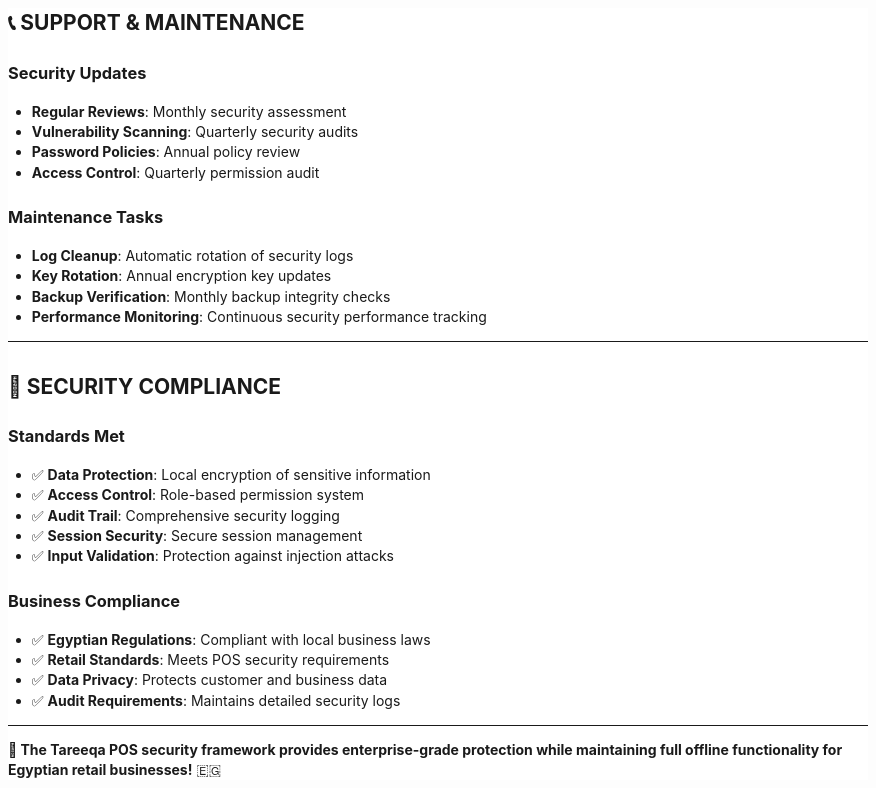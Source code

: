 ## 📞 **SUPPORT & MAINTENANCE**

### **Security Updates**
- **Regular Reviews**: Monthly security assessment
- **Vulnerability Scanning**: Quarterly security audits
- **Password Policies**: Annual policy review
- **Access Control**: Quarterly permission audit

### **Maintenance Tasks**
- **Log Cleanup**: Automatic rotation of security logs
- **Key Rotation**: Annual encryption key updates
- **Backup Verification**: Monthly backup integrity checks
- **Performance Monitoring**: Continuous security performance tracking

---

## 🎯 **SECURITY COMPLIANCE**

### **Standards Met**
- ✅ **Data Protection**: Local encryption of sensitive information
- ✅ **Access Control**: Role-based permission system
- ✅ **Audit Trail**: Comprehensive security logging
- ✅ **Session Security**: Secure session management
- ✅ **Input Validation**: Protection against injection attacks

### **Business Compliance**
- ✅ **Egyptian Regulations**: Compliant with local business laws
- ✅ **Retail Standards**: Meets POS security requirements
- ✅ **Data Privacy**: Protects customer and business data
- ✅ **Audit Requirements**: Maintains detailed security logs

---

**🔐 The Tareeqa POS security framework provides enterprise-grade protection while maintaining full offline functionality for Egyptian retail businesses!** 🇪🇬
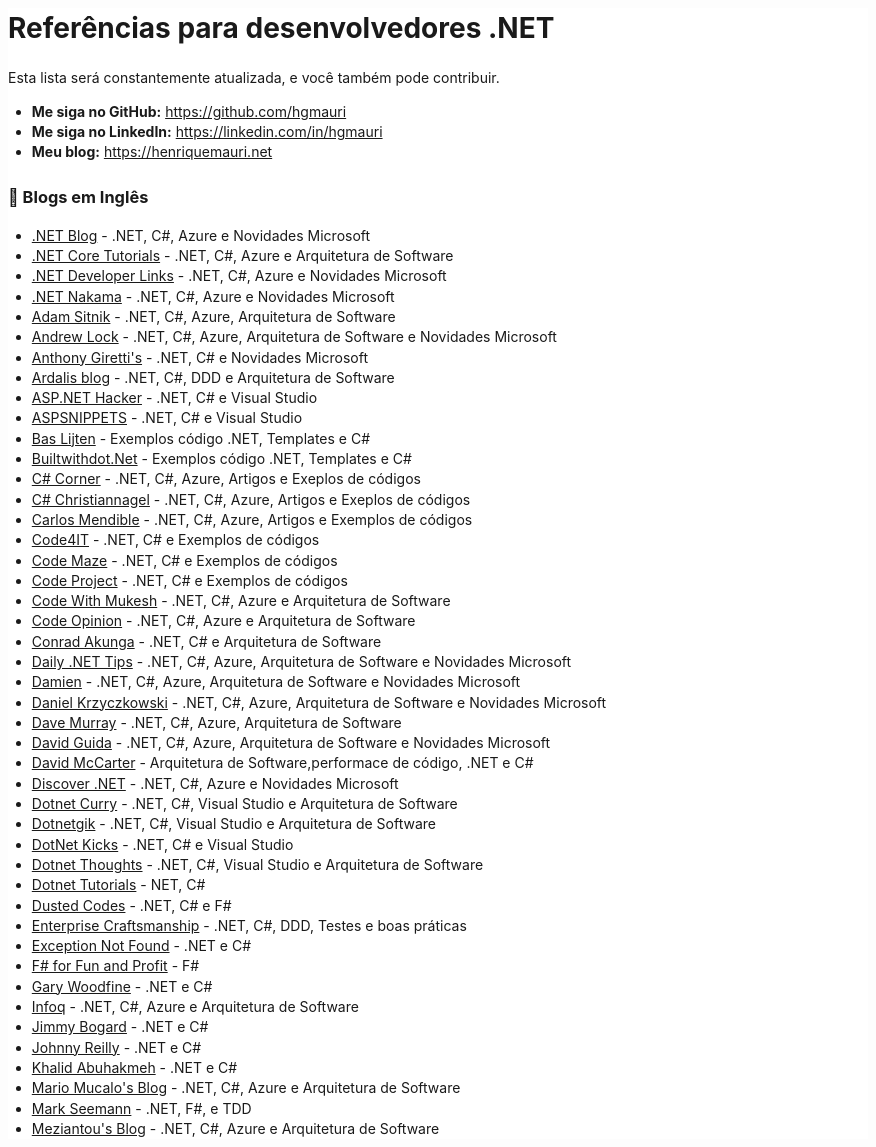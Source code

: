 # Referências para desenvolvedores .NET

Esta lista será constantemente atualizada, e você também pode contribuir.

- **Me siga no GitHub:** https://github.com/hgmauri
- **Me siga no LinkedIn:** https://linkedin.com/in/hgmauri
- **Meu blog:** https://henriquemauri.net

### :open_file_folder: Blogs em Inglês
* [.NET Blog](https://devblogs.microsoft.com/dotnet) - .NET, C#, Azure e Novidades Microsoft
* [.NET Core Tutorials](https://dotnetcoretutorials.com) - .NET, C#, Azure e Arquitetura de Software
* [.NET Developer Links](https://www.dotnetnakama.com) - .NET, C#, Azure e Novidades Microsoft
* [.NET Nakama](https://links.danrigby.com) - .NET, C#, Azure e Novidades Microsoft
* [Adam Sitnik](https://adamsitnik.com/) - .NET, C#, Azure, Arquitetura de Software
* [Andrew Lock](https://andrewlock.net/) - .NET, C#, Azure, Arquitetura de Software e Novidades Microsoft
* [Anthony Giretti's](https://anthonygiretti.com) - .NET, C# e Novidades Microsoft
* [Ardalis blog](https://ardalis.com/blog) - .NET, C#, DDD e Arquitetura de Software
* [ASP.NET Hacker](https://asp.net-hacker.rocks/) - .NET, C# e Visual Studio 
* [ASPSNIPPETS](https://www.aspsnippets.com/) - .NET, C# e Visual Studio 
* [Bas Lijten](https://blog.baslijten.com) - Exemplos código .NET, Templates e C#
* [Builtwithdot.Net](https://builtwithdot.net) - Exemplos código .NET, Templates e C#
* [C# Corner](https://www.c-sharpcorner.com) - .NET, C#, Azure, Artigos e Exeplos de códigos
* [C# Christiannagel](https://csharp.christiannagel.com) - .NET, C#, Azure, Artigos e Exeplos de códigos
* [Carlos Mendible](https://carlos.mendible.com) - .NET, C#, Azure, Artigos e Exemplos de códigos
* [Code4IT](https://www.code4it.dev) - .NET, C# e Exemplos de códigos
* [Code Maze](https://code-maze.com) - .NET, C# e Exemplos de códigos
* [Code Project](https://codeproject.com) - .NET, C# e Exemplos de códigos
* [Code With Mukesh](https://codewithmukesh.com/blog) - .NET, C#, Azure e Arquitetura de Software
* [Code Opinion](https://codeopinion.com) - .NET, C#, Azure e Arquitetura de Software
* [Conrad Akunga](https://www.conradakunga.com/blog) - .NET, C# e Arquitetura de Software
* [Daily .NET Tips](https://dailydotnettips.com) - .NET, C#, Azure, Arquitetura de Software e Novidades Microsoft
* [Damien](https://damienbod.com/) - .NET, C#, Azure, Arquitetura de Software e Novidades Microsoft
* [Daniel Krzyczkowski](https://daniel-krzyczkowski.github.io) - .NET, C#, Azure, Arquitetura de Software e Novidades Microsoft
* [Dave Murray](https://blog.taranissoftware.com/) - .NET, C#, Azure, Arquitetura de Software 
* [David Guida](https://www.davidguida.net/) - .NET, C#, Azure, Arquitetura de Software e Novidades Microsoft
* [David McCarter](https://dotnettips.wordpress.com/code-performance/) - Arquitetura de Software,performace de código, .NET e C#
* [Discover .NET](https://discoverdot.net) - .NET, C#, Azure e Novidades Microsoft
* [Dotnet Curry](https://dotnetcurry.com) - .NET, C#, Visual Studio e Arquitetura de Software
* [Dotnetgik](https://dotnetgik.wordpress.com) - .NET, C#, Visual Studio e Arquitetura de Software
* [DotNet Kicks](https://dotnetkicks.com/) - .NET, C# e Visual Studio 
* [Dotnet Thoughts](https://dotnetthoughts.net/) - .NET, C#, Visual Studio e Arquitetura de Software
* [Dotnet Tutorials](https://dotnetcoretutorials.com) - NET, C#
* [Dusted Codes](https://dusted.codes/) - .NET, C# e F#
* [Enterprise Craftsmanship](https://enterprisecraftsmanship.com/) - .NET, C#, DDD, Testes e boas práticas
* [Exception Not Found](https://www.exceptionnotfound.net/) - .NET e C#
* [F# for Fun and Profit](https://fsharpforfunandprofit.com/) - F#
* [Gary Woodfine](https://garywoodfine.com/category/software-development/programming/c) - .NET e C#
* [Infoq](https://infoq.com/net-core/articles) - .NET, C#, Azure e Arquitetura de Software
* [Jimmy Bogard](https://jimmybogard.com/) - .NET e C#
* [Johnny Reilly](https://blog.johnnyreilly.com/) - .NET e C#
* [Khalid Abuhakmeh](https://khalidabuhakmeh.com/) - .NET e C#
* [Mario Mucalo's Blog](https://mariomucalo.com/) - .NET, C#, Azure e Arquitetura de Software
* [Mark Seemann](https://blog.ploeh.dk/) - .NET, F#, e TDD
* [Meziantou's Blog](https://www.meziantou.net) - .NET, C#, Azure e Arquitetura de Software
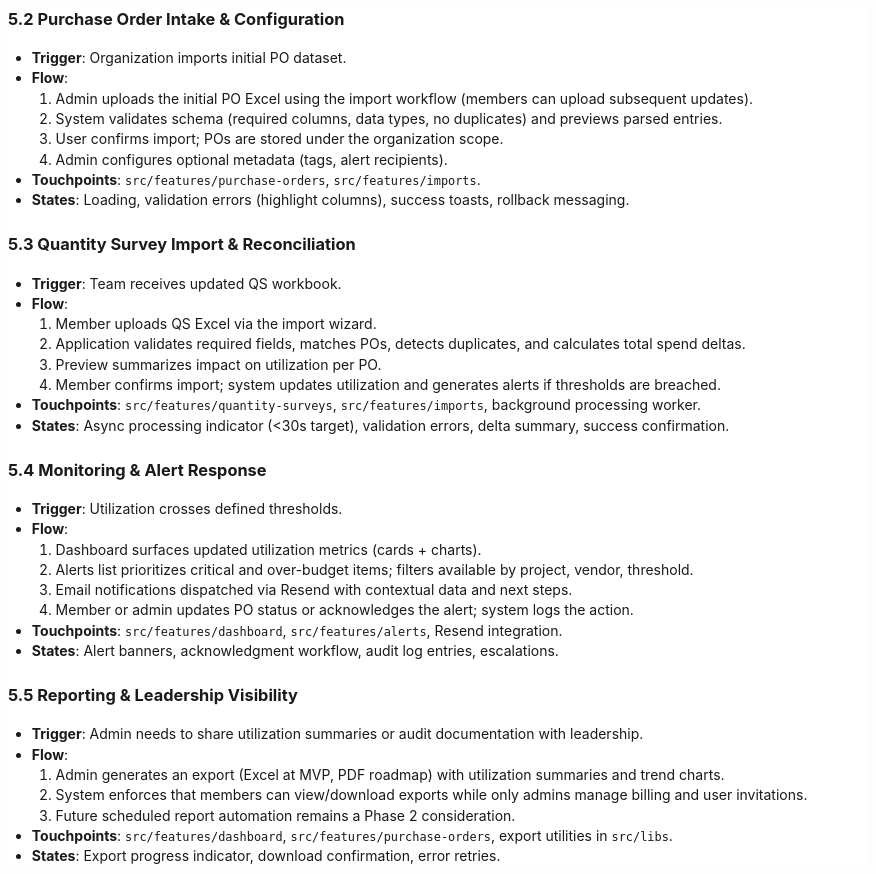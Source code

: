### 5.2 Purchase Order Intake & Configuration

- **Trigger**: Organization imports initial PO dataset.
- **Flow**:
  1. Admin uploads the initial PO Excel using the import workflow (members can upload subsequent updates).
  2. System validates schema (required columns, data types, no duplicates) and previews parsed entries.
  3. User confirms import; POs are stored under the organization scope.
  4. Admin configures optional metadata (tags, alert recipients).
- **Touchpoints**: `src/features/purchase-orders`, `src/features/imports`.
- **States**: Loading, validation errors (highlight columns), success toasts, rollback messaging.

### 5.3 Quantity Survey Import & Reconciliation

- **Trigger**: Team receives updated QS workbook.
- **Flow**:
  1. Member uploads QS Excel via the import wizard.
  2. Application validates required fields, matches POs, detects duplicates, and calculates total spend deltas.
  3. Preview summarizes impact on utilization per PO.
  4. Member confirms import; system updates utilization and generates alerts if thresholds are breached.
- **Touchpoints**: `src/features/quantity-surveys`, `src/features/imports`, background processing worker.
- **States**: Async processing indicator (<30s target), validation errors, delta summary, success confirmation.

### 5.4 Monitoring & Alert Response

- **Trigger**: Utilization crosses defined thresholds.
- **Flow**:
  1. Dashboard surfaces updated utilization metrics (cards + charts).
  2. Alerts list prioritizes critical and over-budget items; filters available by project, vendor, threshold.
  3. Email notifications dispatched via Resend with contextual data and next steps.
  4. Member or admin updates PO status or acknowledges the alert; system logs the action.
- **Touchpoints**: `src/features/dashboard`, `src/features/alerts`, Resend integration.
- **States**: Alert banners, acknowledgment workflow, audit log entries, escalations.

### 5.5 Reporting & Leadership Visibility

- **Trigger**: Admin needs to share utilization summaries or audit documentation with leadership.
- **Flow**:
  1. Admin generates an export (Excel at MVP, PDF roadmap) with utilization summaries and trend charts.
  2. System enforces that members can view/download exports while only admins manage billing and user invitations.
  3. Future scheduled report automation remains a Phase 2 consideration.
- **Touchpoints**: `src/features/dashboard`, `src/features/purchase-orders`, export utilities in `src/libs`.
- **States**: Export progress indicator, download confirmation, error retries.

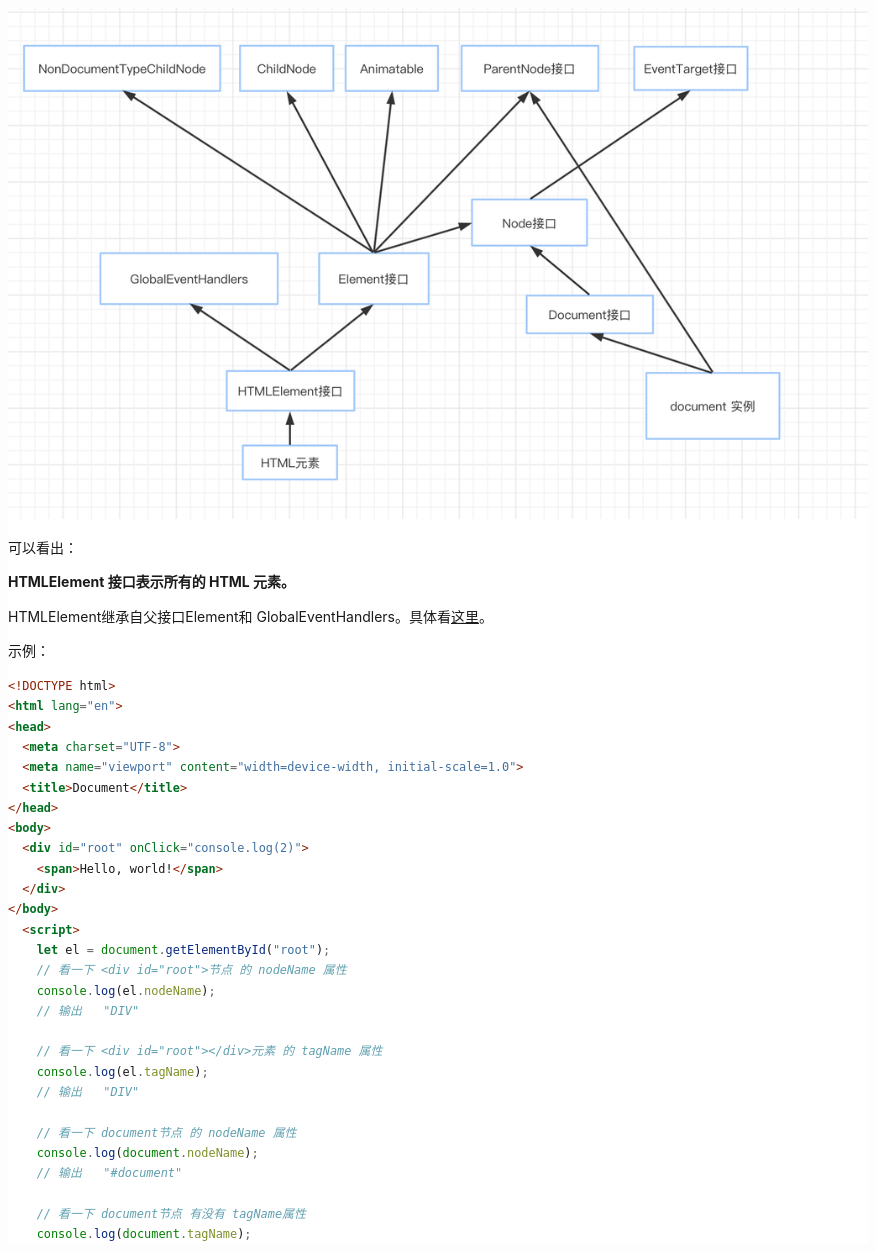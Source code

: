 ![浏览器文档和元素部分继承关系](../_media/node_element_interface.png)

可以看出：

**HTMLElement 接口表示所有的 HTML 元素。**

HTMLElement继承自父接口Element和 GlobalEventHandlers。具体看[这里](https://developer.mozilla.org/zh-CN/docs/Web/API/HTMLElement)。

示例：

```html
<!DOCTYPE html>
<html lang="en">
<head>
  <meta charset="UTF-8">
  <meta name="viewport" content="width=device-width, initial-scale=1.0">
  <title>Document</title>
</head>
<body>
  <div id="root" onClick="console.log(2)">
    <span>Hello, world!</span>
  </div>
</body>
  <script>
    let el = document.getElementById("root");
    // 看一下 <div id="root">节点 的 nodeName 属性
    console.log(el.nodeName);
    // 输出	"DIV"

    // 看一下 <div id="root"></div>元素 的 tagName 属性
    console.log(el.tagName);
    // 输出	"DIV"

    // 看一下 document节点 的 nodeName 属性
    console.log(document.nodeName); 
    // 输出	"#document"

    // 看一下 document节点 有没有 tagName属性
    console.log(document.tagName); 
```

--- WORK REQUEST ---
Print only what lies in the material above starting at the line with "- **Trigger**: Team" and ending at the line with "- **States**: Async", every line exactly as given.

--- TASK ANSWER ---
- **Trigger**: Team receives updated QS workbook.
- **Flow**:
  1. Member uploads QS Excel via the import wizard.
  2. Application validates required fields, matches POs, detects duplicates, and calculates total spend deltas.
  3. Preview summarizes impact on utilization per PO.
  4. Member confirms import; system updates utilization and generates alerts if thresholds are breached.
- **Touchpoints**: `src/features/quantity-surveys`, `src/features/imports`, background processing worker.
- **States**: Async processing indicator (<30s target), validation errors, delta summary, success confirmation.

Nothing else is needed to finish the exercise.